While I appreciate that every piece of art is unique, I learned one singular thing holds true for all films at the Five College Student Film and Video Festival this past Friday; they have the commanding potential to show anything from a person’s imagination, social and political views, to their deepest fears – in a matter of minutes.

All of these things I learned in three short, mesmerizing hours.

The festival began at 7 p.m. in the Flavin Auditorium in the Isenberg School of Management, and consisted of submissions from 23 of the most promising filmmaking students from the Five Colleges: Amherst College, Mount Holyoke College, Smith College, Hampshire College and the University of Massachusetts.

Entry categories for the festival include “documentary, experimental, narrative, animation, dance on camera, and a separate graduate category,” with awards given to the best of each category.

Best of UMass

Local filmmaker and recent UMass graduate Chelsie Field took home two awards for her film “One Day,” winning both best of UMass and best narrative.

“One Day” tells the story of a survivor of sexual assault in the aftermath of that traumatic ordeal.
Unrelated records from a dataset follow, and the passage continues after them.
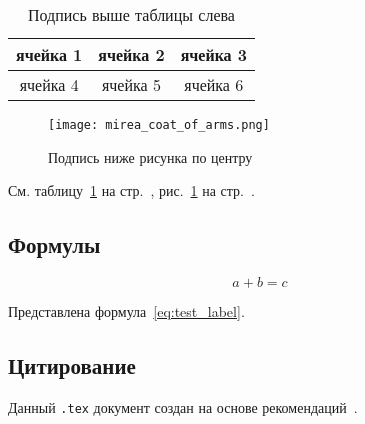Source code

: \documentclass[14pt, a4paper, titlepage]{extarticle}
\begin{document}
\begin{table}[htb]
    \caption{Подпись выше таблицы слева}
    \begin{tabular}{ |c|c|c| } 
        \hline
        ячейка 1 & ячейка 2 & ячейка 3 \\ \hline
        ячейка 4 & ячейка 5 & ячейка 6 \\ \hline
    \end{tabular}
    \label{tab:test_label}
\end{table}
 
\begin{figure}[htb]
    \centering
    \texttt{[image: mirea\_coat\_of\_arms.png]}
    \caption{Подпись ниже рисунка по центру}
    \label{fig:test_label}
\end{figure}
 
См. таблицу~\ref{tab:test_label} на стр.~\pageref{tab:test_label}, рис.~\ref{fig:test_label} на стр.~\pageref{fig:test_label}.

\subsection{Формулы}

\begin{equation}\label{eq:test_label}
    a+b=c
\end{equation}

Представлена формула~\ref{eq:test_label}.

\subsection{Цитирование}

Данный \verb".tex" документ создан на основе рекомендаций~\parencite{bib:recomendations}.

\clearpage
{}
\printbibliography[title={Список использованных источников}]
\end{document}
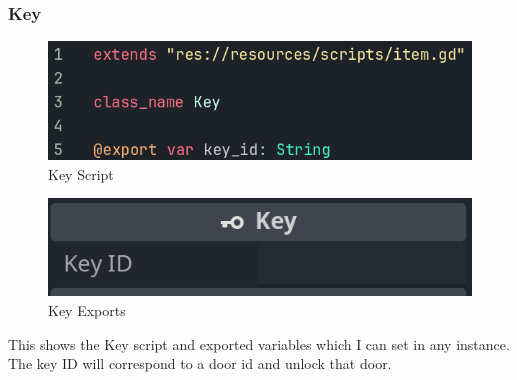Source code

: \documentclass{article}
\begin{document}
        \subsubsection{Key}
        \begin{multicols}{2}
                \begin{figure}[H]
                        \centering
                        \includegraphics[width = \columnwidth]{images/development/Key_script.PNG}
                        \caption{Key Script}
                \end{figure}
                \begin{figure}[H]
                        \centering
                        \includegraphics[width = 0.9\columnwidth]{images/development/Key_export.PNG}
                        \caption{Key Exports}
                \end{figure}
        \end{multicols}
        \[\]
        This shows the Key script and exported variables which I can set in any instance. The key ID will correspond to a door id and unlock that door.\\

\newpage
\end{document}
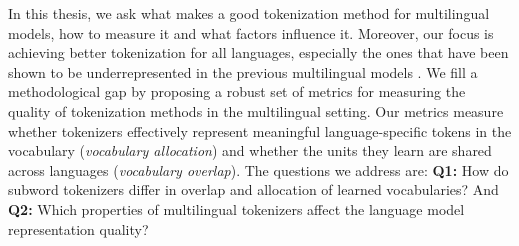 

In this thesis, we ask what makes a good tokenization method for multilingual models, how to measure it and what factors influence it. Moreover, our focus is achieving better tokenization for all languages, especially the ones that have been shown to be underrepresented in the previous multilingual models \cite{rust_how_2021}. We fill a methodological gap by proposing a robust set of metrics for measuring the quality of tokenization methods in the multilingual setting. Our metrics measure whether tokenizers effectively represent meaningful language-specific tokens in the vocabulary (\textit{vocabulary allocation}) and whether the units they learn are shared across languages (\textit{vocabulary overlap}). The questions we address are: \textbf{Q1:} How do subword tokenizers differ in overlap and allocation of learned vocabularies? And \textbf{Q2:} Which properties of multilingual tokenizers affect the language model representation quality?


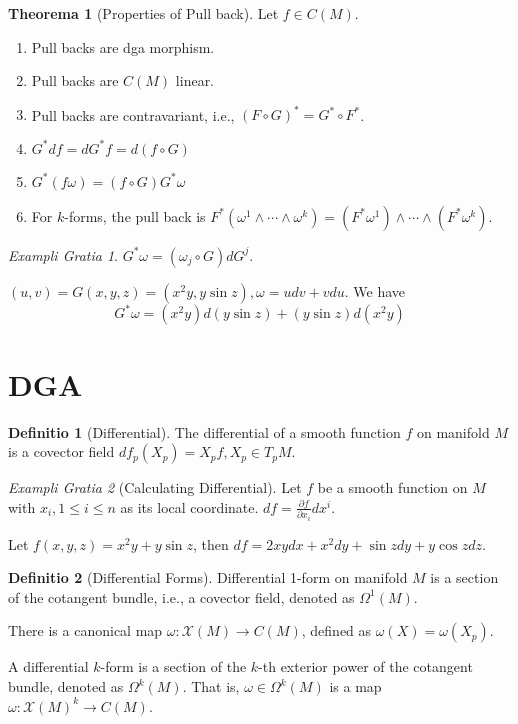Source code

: \documentclass[12pt, a4paper]{article}
\theoremstyle{definition}
\newtheorem{theorem}{Theorema}[section]
\newtheorem{definition}{Definitio}[section]
\theoremstyle{remark}
\newtheorem{example}{Exampli Gratia}[section]
\begin{document}
\begin{theorem}[Properties of Pull back]
	Let $f \in C(M)$. 
	\begin{enumerate}
		\item Pull backs are dga morphism. 
		\item Pull backs are $C(M)$ linear.
		\item Pull backs are contravariant, i.e., $(F \circ G)^* = G^* \circ F^*$.
		\item $G^*df = dG^*f =d(f \circ G)$
		\item $G^*(f \omega) = (f \circ G)G^*\omega$
		\item For $k$-forms, the pull back is $F^*(\omega^1 \wedge \cdots \wedge \omega^k) = (F^*\omega^1)\wedge \cdots \wedge (F^*\omega^k)$.
	\end{enumerate}
\end{theorem}

\begin{example}
	$G^*\omega = (\omega_j \circ G)dG^j$. 

	$(u,v) = G(x,y,z) = (x^2y, y\sin{z}), \omega = udv + vdu$. 
	We have 
	$$
	G^*\omega = (x^2y)d(y\sin{z}) + (y\sin{z})d(x^2y) 
	$$

\end{example}


\section{DGA}

\begin{definition}[Differential]
	The differential of a smooth function $f$ on manifold $M$ is a covector field $df_p(X_p) = X_pf, X_p \in T_pM$.
\end{definition}

\begin{example}[Calculating Differential]
	Let $f$ be a smooth function on $M$ with $x_i, 1\leq i \leq n$ as its local coordinate. 
	$df = \frac{\partial f}{\partial x_i}dx^i$.

	Let $f(x,y,z) = x^2y + y\sin{z}$, then $df = 2xydx + x^2dy + \sin{z}dy + y\cos{z}dz$.
\end{example}

\begin{definition}[Differential Forms]
	Differential 1-form on manifold $M$ is a section of the cotangent bundle, i.e., a covector field, denoted as $\Omega^1(M)$.
	
	There is a canonical map $\omega: \mathscr{X}(M) \rightarrow  C(M)$, defined as $\omega(X) = \omega(X_p)$.

	A differential $k$-form is a section of the $k$-th exterior power of the cotangent bundle, denoted as $\Omega^k(M)$.
	That is, $\omega \in \Omega^k(M)$ is a map $\omega: \mathscr{X}(M)^k \rightarrow C(M)$.
\end{definition}
\end{document}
The film shows the burden that survivors may carry and try to move on from. Along the course of a single day, the main character finds a sense of solidarity that helps her go forward.

Best of Amherst

Letícia Rossi dos Santos’ five minute long narrative film “Pickpocketing,” was about a college girl who receives a glove with magic pickpocketing powers in the mail, won the Best of Amherst category.

The film offered a humorous depiction of the filmmaker’s imagination and lack of trust for fantastical things, while offering an insight into their view on the world and the trickery of pickpocketing.

Best of Hampshire

Best of Hampshire was awarded to Hampshire College student Victoria Briggs, for the film “Through the Roses,” which provided a girls poetic acceptance of her chronic plaque psoriasis and its sensitivities similar to that of a rose garden.

Best of Mount Holyoke

The 10-minute long “Voices of 01040: Part 1” by Mount Holyoke College student Cheryl O’Connell, won the “Best of Mount Holyoke” category.

Her documentary about the Holyoke public school system’s oppression against minorities, inefficient education system and preteen activism was both eye opening and impressive.

Best of Smith

“The Smiffenpoofs: A History of Female A Cappella,” by Abbie Duquette won the “Best of Smith College” category after revealing the charismatic sisterhood of the oldest female collegiate a cappella group, the Smiffenpoofs.

Through live interviews with current “Poofs,” digital recordings of the groups past and present repertoire and timeless photographs, the energy of a cappella was truly captured.

Best of genre

“Plus Grand Que Moi” by Hampshire College student Rose Carr won Best of Animation for her expression of solidarity through the actions of her explorative robot protagonist.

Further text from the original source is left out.